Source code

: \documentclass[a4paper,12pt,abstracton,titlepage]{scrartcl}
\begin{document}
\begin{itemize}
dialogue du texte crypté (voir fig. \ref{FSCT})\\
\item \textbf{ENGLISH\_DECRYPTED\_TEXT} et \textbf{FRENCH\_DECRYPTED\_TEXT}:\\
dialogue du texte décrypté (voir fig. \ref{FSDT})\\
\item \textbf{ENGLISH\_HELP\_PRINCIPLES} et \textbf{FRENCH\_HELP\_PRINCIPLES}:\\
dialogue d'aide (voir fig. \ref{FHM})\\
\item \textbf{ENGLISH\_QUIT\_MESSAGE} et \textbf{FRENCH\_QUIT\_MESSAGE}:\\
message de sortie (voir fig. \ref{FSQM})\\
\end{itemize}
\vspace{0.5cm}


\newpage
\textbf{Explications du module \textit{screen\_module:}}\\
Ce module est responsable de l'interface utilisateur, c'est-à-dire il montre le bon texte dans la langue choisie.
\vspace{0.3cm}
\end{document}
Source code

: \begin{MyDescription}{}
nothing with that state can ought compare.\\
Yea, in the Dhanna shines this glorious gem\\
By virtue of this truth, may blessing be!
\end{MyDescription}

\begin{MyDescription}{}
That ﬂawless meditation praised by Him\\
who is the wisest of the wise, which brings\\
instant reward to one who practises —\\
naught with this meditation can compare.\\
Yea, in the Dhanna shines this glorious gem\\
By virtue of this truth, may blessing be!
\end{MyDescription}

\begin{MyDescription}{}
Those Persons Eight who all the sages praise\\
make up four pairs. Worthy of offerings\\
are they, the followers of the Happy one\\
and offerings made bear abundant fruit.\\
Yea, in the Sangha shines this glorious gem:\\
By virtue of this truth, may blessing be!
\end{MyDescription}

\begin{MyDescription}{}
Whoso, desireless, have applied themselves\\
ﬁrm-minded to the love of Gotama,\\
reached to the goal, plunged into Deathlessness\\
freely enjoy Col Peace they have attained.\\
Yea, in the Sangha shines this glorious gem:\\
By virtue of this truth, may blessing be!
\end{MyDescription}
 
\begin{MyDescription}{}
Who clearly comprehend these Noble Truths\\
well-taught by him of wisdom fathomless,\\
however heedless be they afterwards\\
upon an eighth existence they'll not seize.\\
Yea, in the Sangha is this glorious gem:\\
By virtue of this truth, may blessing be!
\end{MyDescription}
- - -
# Instructions for the task:
What is needed is a word-for-word copy of the records.

# Result of the exercise:
Source code

: \documentclass[a4paper,12pt,abstracton,titlepage]{scrartcl}
\begin{document}
\begin{itemize}
dialogue du texte crypté (voir fig. \ref{FSCT})\\
\item \textbf{ENGLISH\_DECRYPTED\_TEXT} et \textbf{FRENCH\_DECRYPTED\_TEXT}:\\
dialogue du texte décrypté (voir fig. \ref{FSDT})\\
\item \textbf{ENGLISH\_HELP\_PRINCIPLES} et \textbf{FRENCH\_HELP\_PRINCIPLES}:\\
dialogue d'aide (voir fig. \ref{FHM})\\
\item \textbf{ENGLISH\_QUIT\_MESSAGE} et \textbf{FRENCH\_QUIT\_MESSAGE}:\\
message de sortie (voir fig. \ref{FSQM})\\
\end{itemize}
\vspace{0.5cm}


\newpage
\textbf{Explications du module \textit{screen\_module:}}\\
Ce module est responsable de l'interface utilisateur, c'est-à-dire il montre le bon texte dans la langue choisie.
\vspace{0.3cm}
\end{document}
Source code

: \begin{MyDescription}{}
nothing with that state can ought compare.\\
Yea, in the Dhanna shines this glorious gem\\
By virtue of this truth, may blessing be!
\end{MyDescription}

\begin{MyDescription}{}
That ﬂawless meditation praised by Him\\
who is the wisest of the wise, which brings\\
instant reward to one who practises —\\
naught with this meditation can compare.\\
Yea, in the Dhanna shines this glorious gem\\
By virtue of this truth, may blessing be!
\end{MyDescription}

\begin{MyDescription}{}
Those Persons Eight who all the sages praise\\
make up four pairs. Worthy of offerings\\
are they, the followers of the Happy one\\
and offerings made bear abundant fruit.\\
Yea, in the Sangha shines this glorious gem:\\
By virtue of this truth, may blessing be!
\end{MyDescription}

\begin{MyDescription}{}
Whoso, desireless, have applied themselves\\
ﬁrm-minded to the love of Gotama,\\
reached to the goal, plunged into Deathlessness\\
freely enjoy Col Peace they have attained.\\
Yea, in the Sangha shines this glorious gem:\\
By virtue of this truth, may blessing be!
\end{MyDescription}
 
\begin{MyDescription}{}
Who clearly comprehend these Noble Truths\\
well-taught by him of wisdom fathomless,\\
however heedless be they afterwards\\
upon an eighth existence they'll not seize.\\
Yea, in the Sangha is this glorious gem:\\
By virtue of this truth, may blessing be!
\end{MyDescription}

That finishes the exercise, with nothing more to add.